We are paying super high real estate taxes on our land to support the local public school system. That could be another story all by itself, especially in Worthington.
    We pay tuition and donate money for private Christian kindergarten through eighth grade schools all my grandkids attend. And now I am paying my 14-year-old grandson to drive tractor during school hours because he is not really in school. Well kind of, maybe, sort of, partially, in a social distancing sort of way.

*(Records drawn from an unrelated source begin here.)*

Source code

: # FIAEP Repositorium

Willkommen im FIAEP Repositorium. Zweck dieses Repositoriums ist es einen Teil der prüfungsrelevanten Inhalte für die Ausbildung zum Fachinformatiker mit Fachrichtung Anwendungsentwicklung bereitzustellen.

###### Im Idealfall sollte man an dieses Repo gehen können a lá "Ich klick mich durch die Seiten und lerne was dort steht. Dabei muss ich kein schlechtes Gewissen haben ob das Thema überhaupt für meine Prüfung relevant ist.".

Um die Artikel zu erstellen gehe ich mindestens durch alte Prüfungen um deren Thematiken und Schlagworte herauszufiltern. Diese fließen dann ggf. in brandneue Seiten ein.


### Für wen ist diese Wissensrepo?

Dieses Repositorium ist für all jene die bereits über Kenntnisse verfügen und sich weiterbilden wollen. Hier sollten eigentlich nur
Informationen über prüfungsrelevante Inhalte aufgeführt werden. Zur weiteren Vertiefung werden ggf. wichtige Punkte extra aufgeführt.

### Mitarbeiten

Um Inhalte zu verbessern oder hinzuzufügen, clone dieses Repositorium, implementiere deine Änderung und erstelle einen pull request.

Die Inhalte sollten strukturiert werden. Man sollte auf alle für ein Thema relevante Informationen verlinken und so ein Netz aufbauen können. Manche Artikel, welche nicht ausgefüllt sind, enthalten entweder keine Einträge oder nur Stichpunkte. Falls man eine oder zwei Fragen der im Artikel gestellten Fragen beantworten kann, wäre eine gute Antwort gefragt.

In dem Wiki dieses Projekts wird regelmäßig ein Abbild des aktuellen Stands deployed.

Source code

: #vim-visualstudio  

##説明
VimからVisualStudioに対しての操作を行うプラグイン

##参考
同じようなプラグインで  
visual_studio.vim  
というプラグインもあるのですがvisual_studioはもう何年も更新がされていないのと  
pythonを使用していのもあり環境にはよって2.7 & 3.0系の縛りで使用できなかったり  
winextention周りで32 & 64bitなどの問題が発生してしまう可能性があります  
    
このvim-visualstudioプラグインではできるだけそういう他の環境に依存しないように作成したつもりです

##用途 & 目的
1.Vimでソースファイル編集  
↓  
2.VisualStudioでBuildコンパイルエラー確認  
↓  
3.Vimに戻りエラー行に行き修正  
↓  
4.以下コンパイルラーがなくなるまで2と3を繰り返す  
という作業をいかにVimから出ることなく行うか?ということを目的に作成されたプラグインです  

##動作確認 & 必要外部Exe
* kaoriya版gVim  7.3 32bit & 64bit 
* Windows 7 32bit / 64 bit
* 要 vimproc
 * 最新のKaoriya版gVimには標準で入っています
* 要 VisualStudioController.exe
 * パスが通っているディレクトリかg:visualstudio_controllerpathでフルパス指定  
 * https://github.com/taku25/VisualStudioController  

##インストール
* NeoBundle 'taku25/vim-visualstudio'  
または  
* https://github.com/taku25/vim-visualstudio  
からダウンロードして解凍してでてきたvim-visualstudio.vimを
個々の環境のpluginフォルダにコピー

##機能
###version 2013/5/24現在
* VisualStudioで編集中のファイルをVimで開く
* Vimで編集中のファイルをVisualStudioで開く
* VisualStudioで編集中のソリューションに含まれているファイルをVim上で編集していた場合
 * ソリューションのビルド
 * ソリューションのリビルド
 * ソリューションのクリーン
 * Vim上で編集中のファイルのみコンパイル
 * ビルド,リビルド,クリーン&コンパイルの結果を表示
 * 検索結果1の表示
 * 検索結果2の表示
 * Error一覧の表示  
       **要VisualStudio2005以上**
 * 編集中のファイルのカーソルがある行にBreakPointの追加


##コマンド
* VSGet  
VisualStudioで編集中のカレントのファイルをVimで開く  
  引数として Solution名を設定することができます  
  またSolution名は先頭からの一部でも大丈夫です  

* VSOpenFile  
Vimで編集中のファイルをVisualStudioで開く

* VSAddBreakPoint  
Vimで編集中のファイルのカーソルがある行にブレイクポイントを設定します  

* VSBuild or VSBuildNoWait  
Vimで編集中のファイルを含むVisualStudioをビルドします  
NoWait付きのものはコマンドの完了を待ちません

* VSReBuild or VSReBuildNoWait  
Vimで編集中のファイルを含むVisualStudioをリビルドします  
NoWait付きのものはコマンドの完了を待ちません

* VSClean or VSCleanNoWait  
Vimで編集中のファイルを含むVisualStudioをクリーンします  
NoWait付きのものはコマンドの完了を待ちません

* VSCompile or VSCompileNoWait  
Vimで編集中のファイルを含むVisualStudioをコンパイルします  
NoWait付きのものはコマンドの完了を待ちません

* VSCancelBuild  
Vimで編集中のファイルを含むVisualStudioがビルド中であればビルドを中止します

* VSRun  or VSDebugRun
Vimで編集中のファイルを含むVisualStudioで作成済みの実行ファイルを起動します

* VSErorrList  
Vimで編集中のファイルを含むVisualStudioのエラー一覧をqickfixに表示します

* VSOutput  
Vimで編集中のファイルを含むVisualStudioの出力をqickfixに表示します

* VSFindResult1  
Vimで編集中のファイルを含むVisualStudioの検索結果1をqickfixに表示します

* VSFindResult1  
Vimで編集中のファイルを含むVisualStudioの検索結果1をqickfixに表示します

    While the rest of us suffer financially from depressed prices, job layoffs or reduced hours, Vince will graduate from eighth grade without entering a real classroom for three months and get paid besides. Vince turned in his hours yesterday to the paymaster at Ocheda Dairy for the month of April. Now Vince does not estimate or guess when it comes to hours. His math skills are average at best, but his ability to make a 10-second statement into a 5 minute soliloquy is surpassed only by our minister. This is how he turns in his hours, with no total, so the paymaster (me) has to add them up.
    - April 1: scraped manure, loaded cattle to Kansas, 11 hours.
    - April 2: sorted cattle at Seth and Kia’s, and scraped manure, 6 1/2 hours.
    - April 9: leveled tile lines at Vance farm, and fed calves at dairy, 5 1/2 hours.
    - April 11: hauled manure at Paul’s, and at old feed at Berket’s, 6 hours.
    - April 13: hauled manure at my house, 6 1/2 hours.
    - April 16: hauled manure at my house, 1 hour.
    - April 17: helped at shop with field cultivator, 8 hours.
    - April 18: helped hook up rock picker at Paul’s, and rock picked at both Vance fields, 7 hours.
    - April 20: hauled manure at my house, and dug Lindon’s and Vance north farm, 13 hours.
    - April 21: field cultivated, 10 hours.
    - April 22: brought seed to the planter and field cultivated, 10 1/2 hours.
    - April 23: field cultivated, 9 hours.
    - April 24: field cultivated, 8 hours.
    I totaled them once, came up with 96, and figured close enough for a kid who would rather drive tractor than be in a class room any day of the week.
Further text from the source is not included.